# Sample Complexity

## Initialization

In [1]:
## Load libraries (Cython, Numpy and Pyplot)
%load_ext Cython
import numpy as np
import sys
import matplotlib.pyplot as plt
sys.path.append(sys.path[0] + "/..")

from src.bandits import TLMMAB
from src.strategies_arm_identification import OSRLSC, MTTrackAndStopD
from src.utils import RewardBernoulliDistribution
np.random.seed(1)

## Setup algorithms
Specify means and parameters

In [6]:
# Set up tasks (X=2, G=3, H=2).

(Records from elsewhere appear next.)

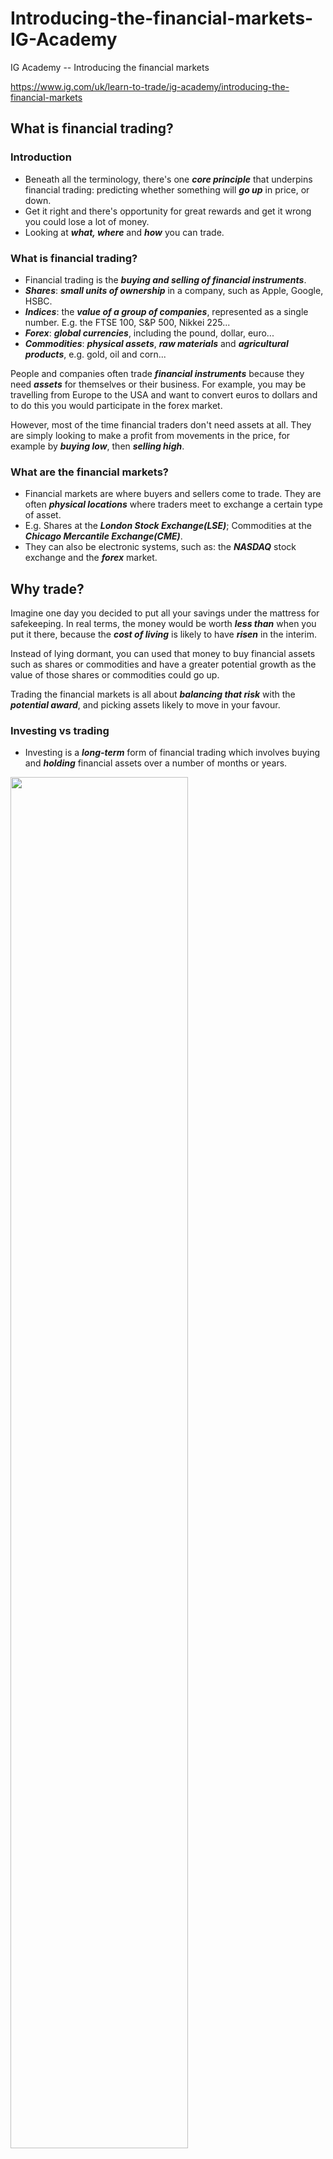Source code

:# Introducing-the-financial-markets-IG-Academy
IG Academy -- Introducing the financial markets

https://www.ig.com/uk/learn-to-trade/ig-academy/introducing-the-financial-markets

## What is financial trading?

### Introduction

* Beneath all the terminology, there's one ***core principle*** that underpins financial trading: predicting whether something will ***go up*** in price, or down. 
* Get it right and there's opportunity for great rewards and get it wrong you could lose a lot of money.
* Looking at ***what, where*** and ***how*** you can trade.

### What is financial trading?

* Financial trading is the ***buying and selling of financial instruments***.
* ***Shares***: ***small units of ownership*** in a company, such as Apple, Google, HSBC.
* ***Indices***: the ***value of a group of companies***, represented as a single number. E.g. the FTSE 100, S&P 500, Nikkei 225...
* ***Forex***: ***global currencies***, including the pound, dollar, euro...
* ***Commodities***: ***physical assets***, ***raw materials*** and ***agricultural products***, e.g. gold, oil and corn...

People and companies often trade ***financial instruments*** because they need ***assets*** for themselves or their business. For example, you may be travelling from Europe to the USA and want to convert euros to dollars and to do this you would participate in the forex market.

However, most of the time financial traders don't need assets at all. They are simply looking to make a profit from movements in the price, for example by ***buying low***, then ***selling high***.

### What are the financial markets?

* Financial markets are where buyers and sellers come to trade. They are often ***physical locations*** where traders meet to exchange a certain type of asset.
* E.g. Shares at the ***London Stock Exchange(LSE)***; Commodities at the ***Chicago Mercantile Exchange(CME)***.
* They can also be electronic systems, such as: the ***NASDAQ*** stock exchange and the ***forex*** market.

## Why trade?

Imagine one day you decided to put all your savings under the mattress for safekeeping. In real terms, the money would be worth ***less than*** when you put it there, because the ***cost of living*** is likely to have ***risen*** in the interim.

Instead of lying dormant, you can used that money to buy financial assets such as shares or commodities and have a greater potential growth as the value of those shares or commodities could go up.

Trading the financial markets is all about ***balancing that risk*** with the ***potential award***, and picking assets likely to move in your favour.

### Investing vs trading

* Investing is a ***long-term*** form of financial trading which involves buying and ***holding*** financial assets over a number of months or years.
<img src = "https://github.com/Louisli0515/Introducing-the-financial-markets-IG-Academy/assets/128298224/e0b3484f-0f3d-47f4-bb5f-24ddd11f04c1" width = 75% height = 75%>

* But long-term investing isn't the only way of participating in the financial markets, there's also ***active trading***, sometimes known as ***speculation***.
* While investors generally focus on the long-term value of assets and attempt to build a portfolio that will perform well in the future, ***active traders*** tend to focus on short-term market movements, with some participants placing hundreds of trades per day.

## What are equities?

### Why do companies offer shares?

#### To raise money

* By allowing investors to buy part of the company, the management are able to ***raise capital*** to put back into the business.
* If the funds are used wisely and the company becomes more profitable as a result, the value of the share price, and therefore the business, should ***rise***.
* The company and its shareholder are heavily ***reliant*** on each other: The company needs shareholders to ***raise funds***, and the shareholders hope the company will use their investment to ***grow the business*** - so they can make a ***profit***.

### Why do share prices move?

* The amount of share fluctuates is known as its ***volatility***.
* Whether a share price moves up or down is based fundamentally on the ***laws of supply*** and ***demand***.
* If more people want to buy a share then sell it, the price will ***rise*** because the share is ***more sought-after*** (the 'demand' outstrips the 'supply').
* Conversely, if supply is greater than demand, then the price will fall.

Supply and demand can be influenced by many factors, but the main two are:

* ***Earnings***: If the earnings are ***better than*** expected, the share price generally ***rises***. If the earnings ***disappoint***, the share price is likely to ***fall***. The firm's share price can be particularly ***volatile*** immediately before and after the announcement, especially if the figures are significantly ***better*** or ***worse*** than anticipated.
* ***Sentiment***: Share prices tend to react ***strongly*** to expectations of the company's future performance, which are built on any number of factors such as upcoming industry legislation, public faith in the company's management team or the general health of the economy.

## Trading shares

### How are shares traded?

* Major shares are traded on the stock market. E.g. The marjority of UK shares are traded on the London Stock Exchange (LSE), while most US shares can be found on New York Stock Exchange (NYSE) or NASDAQ.

### What is a stockbroker?

* The role of the stockbroker is to ***buy and sell*** stocks on their clients' behalf.
* Nowadays, this process is almost always conducted ***online***.

There are three main types of broker:

* ***Full-service***: ***Create*** and ***execute*** a strategy based on the investment goals of the client - trading on their behalf. (***High commission***)
* ***Advisory***: Provide ***investment advice*** and ***recommend*** specific trades, but leave the final decision to the client. (***Medium commission***)
* ***Execution-only***: Simply carry out the client's trading instructions, usually via an online platform. ***No advice given***. (***Low commission***)

### Trading times

* Shares are only traded during the opening hours of their designated stock exchange.

<img src = https://github.com/Louisli0515/Introducing-the-financial-markets-IG-Academy/assets/128298224/2313ecbf-c6dd-4890-8ad1-00e7208e6400 width = 50% height = 50%>

### How do shares become listed on an exchange?

* Companies are either ***privately owned*** or ***public***.
* A private company isn't ***listed*** on a major stock exchange, so you would usually have to contact the owners directly to buy shares. They are under ***no obligation*** to sell them.
* If the owners want to 'go public' to raise some capital or boost the company's reputation, they must carry out an initial public offering, or ***IPO***.
* Publically-listed companies often have many ***more shareholders*** than private ones, and are subject to ***much tighter*** regulations.

### Dividends

* A key advantage to investing in shares is the potential for dividends.
* A dividend is an amount of money paid to shareholders, representing a ***portion of*** the company's profits.
* Dividends can ***compensate*** for a share price that isn't moving much, giving shareholders ***an income*** instead.
* Companies that are ***expanding rapidly*** usually don't offer dividends, choosing instead to ***reinvest*** all their profits to ***sustain growth***.

## What are stock indices?

* A stock index is a ***measurement*** of value of a ***certain section*** of the stock market.
* This ***certain section*** of the stock market can be: an ***exchange***(NASDAQ), a ***region***(such as Europe or Asia) or a ***sector***(energy, electronics, etc)

### Why are they important?

* Stock indices give traders and investors an ***indication*** of how an exchange, region or sector is performing.
* E.g. the ASX 200, tracks the performance of 200 of the largest companies in Australia. A rising ASX 200 tells investors that, generally, the state of the Australian stock market is ***improving***. If the Australian stock market is on the up, then more often than not, the entire Aussie economy tends to be ***doing well***.

### What are the major stock indices?

In the US, there are several major indices, all based on slightly different ***sections*** of the market. The three main US indices are: 

* ***Dow Jones Industrial Average***: One of the oldest and most quoted indices, the Dow Jones Industrial Average represents 30 of the most influential companies in the US.
* ***S&P 500***: More diverse than DJIA, the S&P 500 is based on the value of 500 of the largest US shares listed on either NYSE or NASDAQ. Today represents around 70% of the total value the US stock market.
* ***NASDAQ-100***: Based on 100 of the largest non-financial companies listed on the NASDAQ exchange in New York City. It represents firms across a number sections, but in particular ***computing, telecommunications*** and ***biotechnology***.

## Trading stock indices

* Most major indices are either calculated using a ***capitalisation-weighted*** or a ***price-wweighted*** system.

### Capitalisation-weighted system

* This system takes the ***size*** of each company into account when calculating the value of the index as a whole. So the more a particular company is worth, the more its share price will affect the index.
* You can tell how much a particular company is worth by ***multiplying*** its share price by the ***number of shares issued***. This is called its ***market capitalisation***.

### Price-weighted system

* This method is based on the ***actual share price*** of the companies in the index, rather than their overall size.
* The ***higher*** the share price, the ***more influence*** that company has on the value of the index.

### How do you trade stock indices?

* You cannot buy or sell them directly, there's no asset to own and nothing to exchange. Therefore, to trade on the price of an index, you need to choose a product that ***mirrors*** its performance.

#### Index Fund

* A specialised investment fund that attempts to ***replicate*** the movements of a particular stock index.

#### Exchange-traded fund (ETF)

* A distincty type of index fund that can be traded like a stock on an exchange.

#### Derivatives

* Financial products that derive their price from the performance of an underlying instrument. E.g. futures, options, digital 100s, spread bets or contracts for difference (CFDs).

## What is forex?

* Forex, also known as foreign exchange is the largest financial market in the world. On average over $5 trillion worth of transactions take place every day.
* That's around 100 times more than the New York Stock Exchange (NYSE) - the world's biggest stock exchange.

### Who trades forex?

* By far the most signifanct players in the forex market are the major international banks. Between, them, Citigroup, Deutsche Bank, Barclays, JPMorgan and UBS account for around 50% of global forex trade.

### Why do people trade forex?

* ***Speculation***: Simply to make money. With major financial institutions always looking to profit from small changes in forex prices, many large trades can occur throughout the day. This activity means currency rates are some of the ***most consistently volatile*** financial markets in the world - which in turn provides more opportunity for speculators to make money.
* ***Purchasing goods or services in another currency***: Everyy time a transaction is made between two entities in different regions, a foreign exchange transaction needs to take place to pay for the goods or services exchanged.

### How do you trade forex?

* Forex is an over-the-counter (OTC) market. Currencies are exchanged directly between two parties rather than through an exchange.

Optimal g is g0
means = np.array([
    [   # Task 1
        [0.5, 0.45],   #g0
        [0.35, 0.33],  #g1
        [0.1, 0.05]    #g2
    ],
    [   # Task 2
        [0.5, 0.45],   #g0
        [0.1, 0.05],   #g1
        [0.35, 0.33]   #g2
    ]
])

# Risk and number of simulations
risk = 0.1
nsims = 1

# Strategies set up
strategies = [(OSRLSC, "OSRL-SC", {"delta_g": risk}),
              (MTTrackAndStopD, "Track and Stop", {"delta": risk})]

## Simulations

In [7]:
# Data
data = {strategy[1]: []  for strategy in strategies}

for n in range(nsims):
    for strategy in strategies:
        bandit_model = TLMMAB(means=means,
                              optimal_g=0,
                              strategy=strategy[0],
                              reward=RewardBernoulliDistribution,
                              offline=True,
                              **strategy[2])
        result = bandit_model.simulate()
        data[strategy[1]].append(result)

## Results

In [16]:
for name in data.keys():
    z = [x.T for x in data[name]]
    print('[{}]: Avg Time {} - Std  {} - Max {} - Min {}'.format(name, np.mean(z), np.std(z), np.max(z), np.min(z)))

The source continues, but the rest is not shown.